II. Critical Thinking
- To employ analytical skills to interpret and engage a variety of formats including literature, visual media, and cultural practices.
- To conduct research, and employ critical and theoretical models while writing about topics related to the major.
- To integrate knowledge from various disciplines, and to gain a deeper understanding of the major.
- To clearly and effectively articulate, debate and defend personal viewpoints and opinions on complex topics.
III. Content Knowledge
- To acquire and expand breadth and depth of knowledge of a variety of literary genres, historical periods, cultural practices and theoretical frameworks.
IV. Cultural competence
- To develop the ability to contextualize the areas of study through an informed understanding and appreciation of the cultures and communities studied.
- To gain knowledge of specific cultural issues and debates, and propose creative and effective interventions.

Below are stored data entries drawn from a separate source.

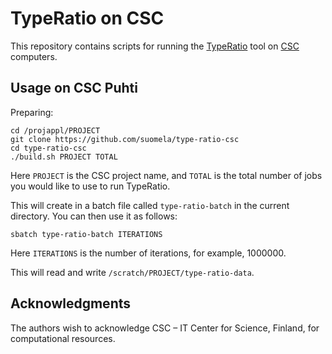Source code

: TypeRatio on CSC
================

This repository contains scripts for running the [TypeRatio](https://github.com/suomela/type-ratio) tool on [CSC](https://www.csc.fi) computers.

Usage on CSC Puhti
------------------

Preparing:

    cd /projappl/PROJECT
    git clone https://github.com/suomela/type-ratio-csc
    cd type-ratio-csc
    ./build.sh PROJECT TOTAL

Here `PROJECT` is the CSC project name, and `TOTAL` is the total number of jobs you would like to use to run TypeRatio.

This will create in a batch file called `type-ratio-batch` in the current directory. You can then use it as follows:

    sbatch type-ratio-batch ITERATIONS

Here `ITERATIONS` is the number of iterations, for example, 1000000.

This will read and write `/scratch/PROJECT/type-ratio-data`.

Acknowledgments
---------------

The authors wish to acknowledge CSC – IT Center for Science, Finland, for computational resources.

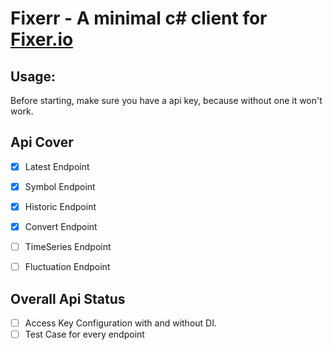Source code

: # Fixerr - A minimal c# client for [Fixer.io](https://fixer.io/)

## Usage:
Before starting, make sure you have a api key, because without one it won't work.

## Api Cover
- [x] Latest Endpoint
- [x] Symbol Endpoint
- [x] Historic Endpoint
- [x] Convert Endpoint
- [ ] TimeSeries Endpoint
- [ ] Fluctuation Endpoint


## Overall Api Status
- [ ] Access Key Configuration with and without DI.
- [ ] Test Case for every endpoint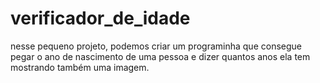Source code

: # verificador_de_idade
nesse pequeno projeto, podemos criar um programinha que consegue pegar o ano de nascimento de uma pessoa e dizer quantos anos ela tem mostrando também uma imagem.
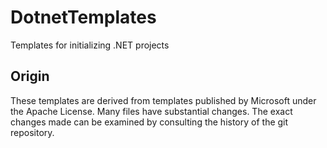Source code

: # DotnetTemplates
Templates for initializing .NET projects

## Origin
These templates are derived from templates published by Microsoft under the Apache License. Many files have substantial changes. The exact changes made can be examined by consulting the history of the git repository.
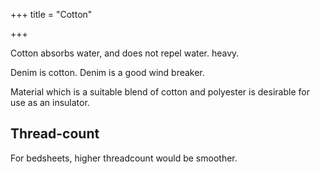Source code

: +++
title = "Cotton"

+++

Cotton absorbs water, and does not repel water. heavy.

Denim is cotton. Denim is a good wind breaker.

Material which is a suitable blend of cotton and polyester is desirable for use as an insulator.

## Thread-count
For bedsheets, higher threadcount would be smoother.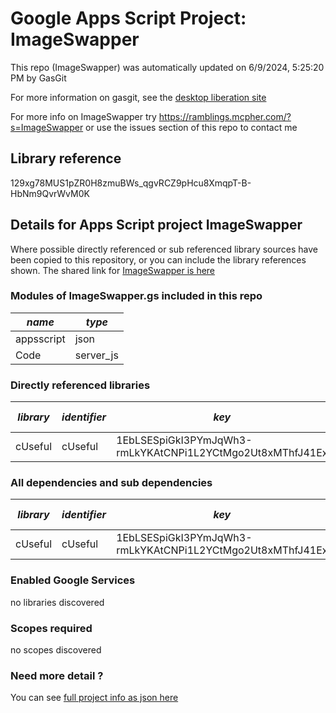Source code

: # Google Apps Script Project: ImageSwapper
This repo (ImageSwapper) was automatically updated on 6/9/2024, 5:25:20 PM by GasGit

For more information on gasgit, see the [desktop liberation site](https://ramblings.mcpher.com/drive-sdk-and-github/migrategasgit/ "desktop liberation")

For more info on ImageSwapper try https://ramblings.mcpher.com/?s=ImageSwapper or use the issues section of this repo to contact me
## Library reference
129xg78MUS1pZR0H8zmuBWs_qgvRCZ9pHcu8XmqpT-B-HbNm9QvrWvM0K


## Details for Apps Script project ImageSwapper
Where possible directly referenced or sub referenced library sources have been copied to this repository, or you can include the library references shown. 
The shared link for [ImageSwapper is here](https://script.google.com/d/129xg78MUS1pZR0H8zmuBWs_qgvRCZ9pHcu8XmqpT-B-HbNm9QvrWvM0K/edit?usp=sharing "open in the GAS IDE")

### Modules of ImageSwapper.gs included in this repo
*name*|*type*
--- | --- 
appsscript| json
Code| server_js
### Directly referenced libraries
*library*|*identifier*|*key*|*version*|*dev mode*|*source*|
--- | --- | --- | --- | --- | --- 
cUseful| cUseful|1EbLSESpiGkI3PYmJqWh3-rmLkYKAtCNPi1L2YCtMgo2Ut8xMThfJ41Ex|132|no|[here](libraries/cUseful "library source")
### All dependencies and sub dependencies
*library*|*identifier*|*key*|*version*|*dev mode*|*source*|
--- | --- | --- | --- | --- | --- 
cUseful| cUseful|1EbLSESpiGkI3PYmJqWh3-rmLkYKAtCNPi1L2YCtMgo2Ut8xMThfJ41Ex|132|no|[here](libraries/cUseful "library source")
### Enabled Google Services
no libraries discovered
### Scopes required
no scopes discovered
### Need more detail ?
You can see [full project info as json here](info.json)
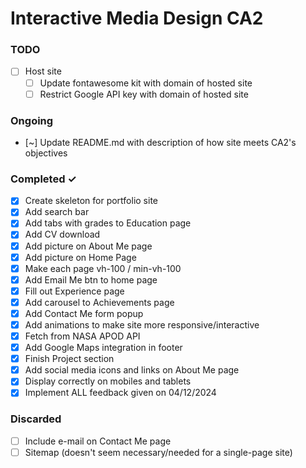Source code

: # Interactive Media Design CA2

### TODO
- [ ] Host site  
  - [ ] Update fontawesome kit with domain of hosted site   
  - [ ] Restrict Google API key with domain of hosted site

### Ongoing
- [~] Update README.md with description of how site meets CA2's objectives  

### Completed ✓
- [X] Create skeleton for portfolio site  
- [X] Add search bar  
- [X] Add tabs with grades to Education page  
- [X] Add CV download  
- [X] Add picture on About Me page  
- [X] Add picture on Home Page 
- [X] Make each page vh-100 / min-vh-100
- [X] Add Email Me btn to home page
- [X] Fill out Experience page
- [X] Add carousel to Achievements page
- [X] Add Contact Me form popup  
- [X] Add animations to make site more responsive/interactive  
- [X] Fetch from NASA APOD API
- [X] Add Google Maps integration in footer
- [X] Finish Project section 
- [X] Add social media icons and links on About Me page  
- [X] Display correctly on mobiles and tablets
- [X] Implement ALL feedback given on 04/12/2024

### Discarded
- [ ] Include e-mail on Contact Me page  
- [ ] Sitemap (doesn't seem necessary/needed for a single-page site)  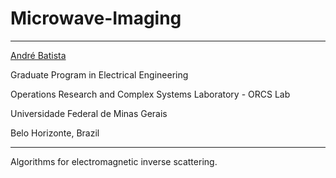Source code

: # Microwave-Imaging

***

[André Batista](mailto:andre-costa@ufmg.br)

Graduate Program in Electrical Engineering

Operations Research and Complex Systems Laboratory - ORCS Lab  

Universidade Federal de Minas Gerais  

Belo Horizonte, Brazil

***

Algorithms for electromagnetic inverse scattering.

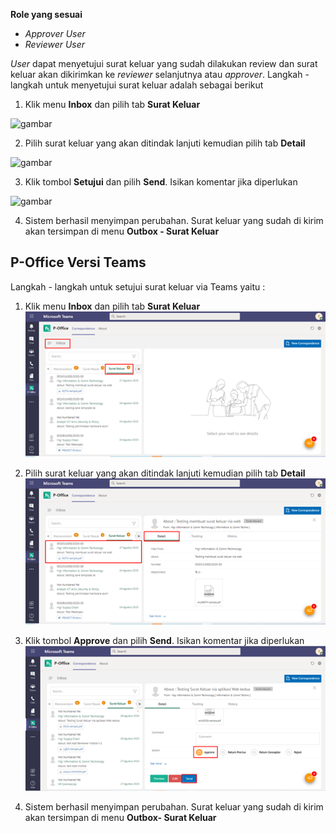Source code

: **Role yang sesuai**

- *Approver User*
- *Reviewer User*

*User* dapat menyetujui surat keluar yang sudah dilakukan review dan surat keluar akan dikirimkan ke *reviewer* selanjutnya atau *approver*. Langkah - langkah untuk menyetujui surat keluar adalah sebagai berikut

1. Klik menu **Inbox** dan pilih tab **Surat Keluar**

![gambar](SC_Surat_Keluar/SK35.png)

2. Pilih surat keluar yang akan ditindak lanjuti kemudian pilih tab **Detail**

![gambar](SC_Surat_Keluar/SK36.png)

3. Klik tombol **Setujui** dan pilih **Send**. Isikan komentar jika diperlukan

![gambar](SC_Surat_Keluar/SK37.png)

4. Sistem berhasil menyimpan perubahan. Surat keluar yang sudah di kirim akan tersimpan di menu **Outbox - Surat Keluar**


## **P-Office Versi Teams**


Langkah - langkah untuk setujui surat keluar via Teams yaitu :

 1.    Klik menu **Inbox** dan pilih tab **Surat Keluar**
 ![gambar](SuratKeluar/SK_Teams/SK37.png)

 2.    Pilih surat keluar yang akan ditindak lanjuti kemudian pilih tab **Detail**
 ![gambar](SuratKeluar/SK_Teams/SK38.png)

 3.    Klik tombol **Approve** dan pilih **Send**. Isikan komentar jika diperlukan
 ![gambar](SuratKeluar/SK_Teams/SK39.png)

 4. Sistem berhasil menyimpan perubahan. Surat keluar yang sudah di kirim akan tersimpan di menu **Outbox- Surat Keluar**
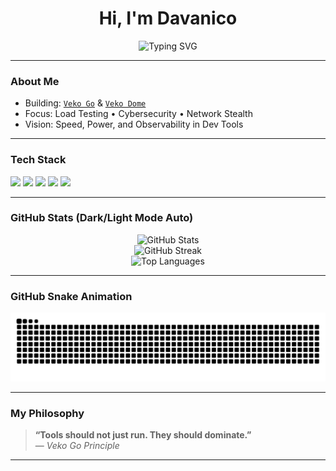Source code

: <h1 align="center"> Hi, I'm Davanico</h1>
<p align="center">
  <img src="https://readme-typing-svg.herokuapp.com?font=Fira+Code&weight=600&size=24&pause=1000&center=true&vCenter=true&color=FACC15&width=435&lines=Cybersecurity+and+Tool+Builder;Developer+of+Veko+Go+and+Dome;Testing+and+Anonymity+Researcher" alt="Typing SVG" />
</p>

---

###  About Me

-  Building: [`Veko Go`](https://github.com/davanico1122/veko-go) & [`Veko Dome`](https://github.com/davanico1122/veko-dome)
-  Focus: Load Testing • Cybersecurity • Network Stealth
-  Vision: Speed, Power, and Observability in Dev Tools

---

###  Tech Stack

<p align="left">
  <img src="https://img.shields.io/badge/Golang-00ADD8?style=for-the-badge&logo=go&logoColor=white" />
  <img src="https://img.shields.io/badge/Python-3776AB?style=for-the-badge&logo=python&logoColor=white" />
  <img src="https://img.shields.io/badge/Node.js-339933?style=for-the-badge&logo=node.js&logoColor=white" />
  <img src="https://img.shields.io/badge/Linux-FCC624?style=for-the-badge&logo=linux&logoColor=black" />
  <img src="https://img.shields.io/badge/GitHub-181717?style=for-the-badge&logo=github&logoColor=white" />
</p>

---

###  GitHub Stats (Dark/Light Mode Auto)

<p align="center">
  <!-- GitHub Stats -->
  <picture>
    <source
      srcset="https://github-readme-stats.vercel.app/api?username=davanico1122&show_icons=true&theme=radical&hide_border=true"
      media="(prefers-color-scheme: dark)"
    />
    <img
      src="https://github-readme-stats.vercel.app/api?username=davanico1122&show_icons=true&theme=default&hide_border=true"
      alt="GitHub Stats"
    />
  </picture>

  <!-- GitHub Streak -->
  <br/>
  <picture>
    <source
      srcset="https://github-readme-streak-stats.herokuapp.com?user=davanico1122&theme=radical&hide_border=true"
      media="(prefers-color-scheme: dark)"
    />
    <img
      src="https://github-readme-streak-stats.herokuapp.com?user=davanico1122&theme=default&hide_border=true"
      alt="GitHub Streak"
    />
  </picture>

  <!-- Top Languages -->
  <br/>
  <picture>
    <source
      srcset="https://github-readme-stats.vercel.app/api/top-langs/?username=davanico1122&layout=compact&theme=radical&hide_border=true"
      media="(prefers-color-scheme: dark)"
    />
    <img
      src="https://github-readme-stats.vercel.app/api/top-langs/?username=davanico1122&layout=compact&theme=default&hide_border=true"
      alt="Top Languages"
    />
  </picture>
</p>

---

###  GitHub Snake Animation

<p align="center">
  <img src="https://raw.githubusercontent.com/davanico1122/davanico1122/output/github-contribution-grid-snake.svg" />
</p>

---

###  My Philosophy

> **“Tools should not just run. They should dominate.”**  
> — *Veko Go Principle*

---

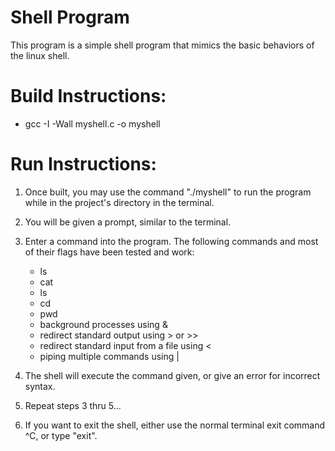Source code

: # Shell Program

This program is a simple shell program that mimics the basic behaviors of the linux shell.

# Build Instructions:
- gcc -I -Wall myshell.c -o myshell

# Run Instructions:
1. Once built, you may use the command "./myshell" to run the program while in the project's directory in the terminal.
2. You will be given a prompt, similar to the terminal.
3. Enter a command into the program. The following commands and most of their flags have been tested and work:
	- ls
	- cat
	- ls
	- cd
	- pwd
	- background processes using &
	- redirect standard output using > or >>
	- redirect standard input from a file using <
	- piping multiple commands using |

4. The shell will execute the command given, or give an error for incorrect syntax.
5. Repeat steps 3 thru 5...
6. If you want to exit the shell, either use the normal terminal exit command ^C, or type "exit".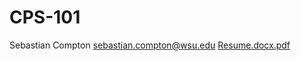# CPS-101
Sebastian Compton sebastian.compton@wsu.edu
[Resume.docx.pdf](https://github.com/Sebascompton/CPS-101/files/12787238/Resume.docx.pdf)

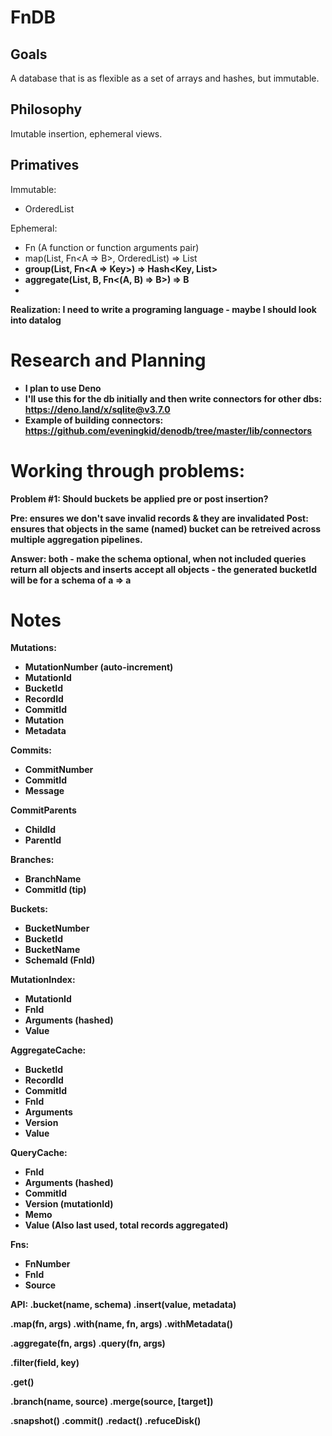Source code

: FnDB
========


Goals
--------

A database that is as flexible as a set of arrays and hashes, but immutable.

Philosophy
--------

Imutable insertion, ephemeral views.

Primatives
--------

Immutable:
- OrderedList

Ephemeral:
- Fn (A function or function arguments pair)
- map(List<A>, Fn<A => B>, OrderedList) => List<B>
- group(List<A>, Fn<A => Key>) => Hash<Key, List<A>>
- aggregate(List<A>, B, Fn<(A, B) => B>) => B
- 

Realization: I need to write a programing language - maybe I should look into datalog 


Research and Planning
========
- I plan to use Deno
- I'll use this for the db initially and then write connectors for other dbs: https://deno.land/x/sqlite@v3.7.0
- Example of building connectors: https://github.com/eveningkid/denodb/tree/master/lib/connectors

Working through problems:
==========

Problem #1: Should buckets be applied pre or post insertion?

Pre: ensures we don't save invalid records & they are invalidated
Post: ensures that objects in the same (named) bucket can be retreived across multiple aggregation pipelines.

Answer: both - make the schema optional, when not included queries return all objects and inserts accept all objects - the generated bucketId will be for a schema of a => a

Notes
============


Mutations:
* MutationNumber (auto-increment)
* MutationId
* BucketId
* RecordId
* CommitId
* Mutation
* Metadata

Commits:
* CommitNumber
* CommitId
* Message

CommitParents
* ChildId
* ParentId

Branches:
* BranchName
* CommitId (tip)

Buckets:
* BucketNumber
* BucketId
* BucketName
* SchemaId (FnId)

MutationIndex:
* MutationId
* FnId
* Arguments (hashed)
* Value

AggregateCache:
* BucketId
* RecordId
* CommitId
* FnId
* Arguments
* Version
* Value

QueryCache:
* FnId
* Arguments (hashed)
* CommitId
* Version (mutationId)
* Memo
* Value
(Also last used, total records aggregated)

Fns:
* FnNumber
* FnId
* Source


API:
.bucket(name, schema)
.insert(value, metadata)

.map(fn, args)
.with(name, fn, args)
.withMetadata()

.aggregate(fn, args)
.query(fn, args)

.filter(field, key)

.get()

.branch(name, source)
.merge(source, [target])

.snapshot()
.commit()
.redact()
.refuceDisk()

- To recognize, critically address, and collaboratively negotiate cultural diversity.
V. Career Readiness
- To identify and apply linguistic and critical skills, as well as cultural literacy to interact and collaborate with the local community and globalized world.
- To be able to explore and seek out job and service-related opportunities and take the necessary steps to pursue them.
- To reflect on the personal, professional, and existential value of a humanities degree, and to articulate the meaning and purpose of the chosen course of study.